Ranitidine may inhibit the hepatic cytochrome P450-linked mixed function oxygenese system to a low degree.

At higher doses of ranitidine, there may be a reduction in excretion of procainamide and N-acetylprocainamide due to inhibition of tubular secretion.

As ranitidine absorption from the gastro-intestinal tract may be reduced by the concurrent use of antacids or sucralfate, ranitidine should be taken about 2 hours before such agents.

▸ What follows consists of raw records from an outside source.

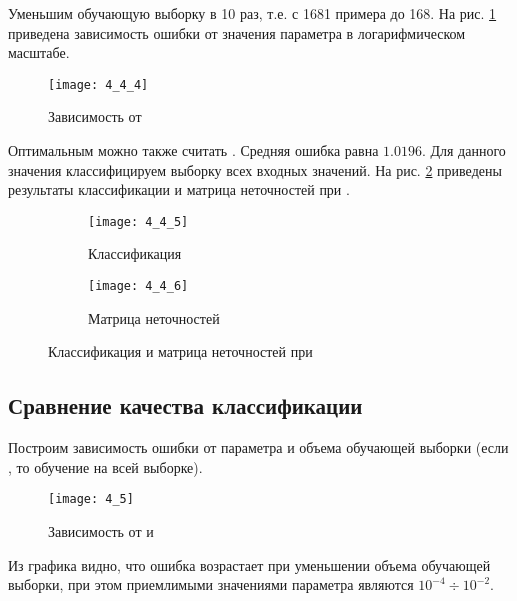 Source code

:Уменьшим обучающую выборку в 10 раз, т.е. с 1681 примера до 168. На рис. \ref{fig:4_4_4} приведена зависимость ошибки  от значения параметра  в логарифмическом масштабе. 
\begin{figure}[H]
\begin{center}
	\texttt{[image: 4\_4\_4]}
	\caption{Зависимость  от }
	\label{fig:4_4_4}
\end{center}
\end{figure}
\vspace{-1cm}

Оптимальным можно также считать . Средняя ошибка равна $1.0196$. Для данного значения классифицируем выборку всех входных значений. На рис. \ref{fig:4_4_5} приведены результаты классификации и матрица неточностей при .
\begin{figure}[H]
\begin{center}
	\begin{subfigure}{0.49\textwidth}
		\texttt{[image: 4\_4\_5]}
		\caption{Классификация}
	\end{subfigure}
	\begin{subfigure}{0.49\textwidth}
		\texttt{[image: 4\_4\_6]}
		\caption{Матрица неточностей}
	\end{subfigure}
	\caption{Классификация и матрица неточностей при }
	\label{fig:4_4_5}
\end{center}
\end{figure}

\vspace{-1cm}
\subsection{Сравнение качества классификации}


Построим зависимость ошибки  от параметра  и объема обучающей выборки  (если , то обучение на всей выборке). 
\vspace{-0.5cm}
\begin{figure}[H]
\begin{center}
	\texttt{[image: 4\_5]}
	\caption{Зависимость  от  и }
	\label{fig:4_5}
\end{center}
\end{figure}
Из графика видно, что ошибка возрастает при уменьшении объема обучающей выборки, при этом приемлимыми значениями параметра  являются $10^{-4} \div 10^{-2}$.

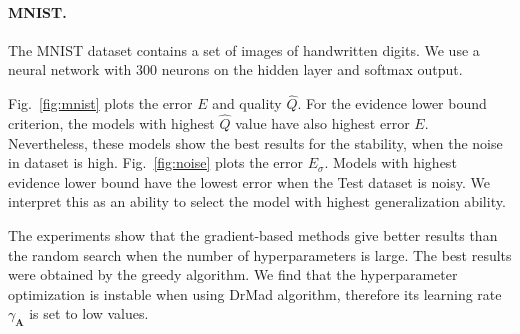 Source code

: \documentclass[smallcondensed]{svjour3}
\begin{document}
\paragraph{MNIST.}
The MNIST dataset contains a set of images of handwritten digits. 
We use a neural network with 300 neurons on the hidden layer and softmax output.


Fig.~\ref{fig:mnist} plots the error $E$ and quality $\hat{Q}$.
For the evidence lower bound criterion, the models with highest $\hat{Q}$ value have also highest error $E$. Nevertheless, 
these models show the best results for the stability, when the noise in dataset is high. Fig.~\ref{fig:noise} plots  the error $E_\sigma$. Models with highest evidence lower bound have the lowest error when the Test dataset is noisy. We interpret this as an ability to select the model with highest generalization ability.

The experiments show that the gradient-based methods give better results than the random search when the number of hyperparameters is large. The best results were obtained by the greedy algorithm. We find that the hyperparameter optimization is instable when using DrMad algorithm, therefore its learning rate  $\gamma_{\mathbf{A}}$ is set to low values.
\end{document}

In clinical trials, an impairment of the metabolism of theophylline and/ or an elevation of the theophylline plasma concentrations by ranitidine has not been shown. However, there are isolated reports of patients, in whom elevations of theophylline plasma levels and signs and symptoms of theophylline overdosage were observed under concurrent treatment with ranitidine and theophylline. Therefore, during concurrent treatment with ranitidine, the theophylline plasma concentrations should be controlled and the theophylline dosage adjusted if necessary.

In case of concurrent use of drugs, the absorption of which is pH-dependent-such as ketoconazole, the altered absorption of these substances should be borne in mind.

Concomitant treatment of ranitidine and glipizide might result in increased plasma concentrations of glipizide.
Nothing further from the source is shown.